The CS-AWARE framework is designed based on the existing technologies of the partners and outlines the information flow between the components, making it more of an implementation guideline during the development phase. A generalized standard shall be derived of this framework towards the end of the project.
In CS-AWARE we had the good luck to have a framework that has been developed almost in the beginning of the project: by month 6 we had a first version of the framework that appeared as work of one of our colleagues, Veronika Kupfersberger from partner University of Vienna. I am sure that there is a team at the Vienna University research group that may have contributed to Veronika’s work, and also collaborations that had taken place before CS-AWARE even started, such as the research that Vienna University team had with partners University of Oulu and CARIS Research.
I am fully aware that many projects conclude claiming having as one of their major outcomes a framework. Many other projects build on an ad hoc – or even worse: in a reverse engineering mode – ‘something’ that they call framework and which is, to put it mildly, some type of unpopular doodle.
The question for me now is, now that we have in a relatively early stage of our project a ready-to-use framework, what is to be done?
We can and shall of course apply our framework to the two use cases we study in our project. But a framework – any framework, needs more than the feedback we shall get from the two cases in Roma and in Larissa. The best way to proceed is to try spread the word and make as many potential adopters of the framework become aware of it, and also incentivize them to provide us with feedback and all types of input – even non constructive criticism is, at this stage, I am afraid more than welcome as it will help us increase the value of the framework and make it ready for being applied in a Europe-wide scale by all types of Local Public Administrations.

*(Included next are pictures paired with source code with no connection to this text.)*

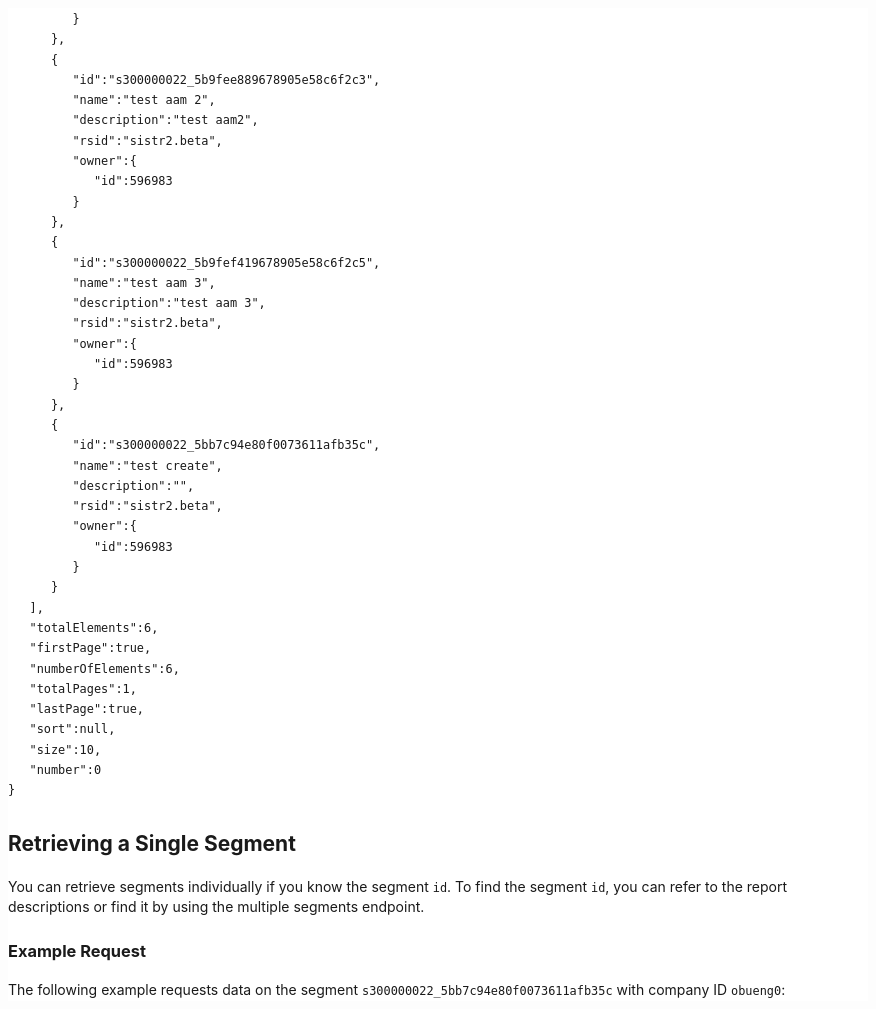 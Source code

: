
 ```
         }
      },
      {
         "id":"s300000022_5b9fee889678905e58c6f2c3",
         "name":"test aam 2",
         "description":"test aam2",
         "rsid":"sistr2.beta",
         "owner":{
            "id":596983
         }
      },
      {
         "id":"s300000022_5b9fef419678905e58c6f2c5",
         "name":"test aam 3",
         "description":"test aam 3",
         "rsid":"sistr2.beta",
         "owner":{
            "id":596983
         }
      },
      {
         "id":"s300000022_5bb7c94e80f0073611afb35c",
         "name":"test create",
         "description":"",
         "rsid":"sistr2.beta",
         "owner":{
            "id":596983
         }
      }
   ],
   "totalElements":6,
   "firstPage":true,
   "numberOfElements":6,
   "totalPages":1,
   "lastPage":true,
   "sort":null,
   "size":10,
   "number":0
}

```

## Retrieving a Single Segment

You can retrieve segments individually if you know the segment `id`. To find the segment `id`, you can refer to the report descriptions or find it by using the multiple segments endpoint.

### Example Request

The following example requests data on the segment `s300000022_5bb7c94e80f0073611afb35c` with company ID `obueng0`:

I am not sure which the best way to proceed is: we can try build a community of users or stakeholders. And try involve other Local Public Administrations than the two ones that participate in the CS-AWARE project. And we can also try liaise with other projects that have similar pilots with ours. And we can always try come up with the idea of standardization – see how to come close to the work and practices of the three European Standardization Organizations, CEN, CENELEC and ETSI and if it might be useful to establish a CEN Workshop that will eventually lead to the establishment of the CS-AWARE framework as a CEN Workshop Agreement (CWA).
While all the above are options and alternatives we have and need to study, there is also another option: try communicate the framework to the real target audience using any type of communication channels will be efficient and effective. I doubt if Local Public Administrations will care at all if after two years our framework will become a CEN Workshop Agreement. Till that time they may have faced many cyberthreats and attacks. And it might take a full decade (or, as it is usually the case, more than a decade) to make a CS-AWARE framework become a ‘standard’ like GDPR is now.
Personally, I prefer if we take a grass-roots innovation approach, trying to mobilise those parts of the society that will benefit more from the application of a framework like ours. This might need us to adopt unconventional practices to approach our end users. Guerilla-marketing is always an option. All in all, the CS-AWARE framework is too good to only use for publishing some papers based on it, presenting in a few Conferences and then … nothing!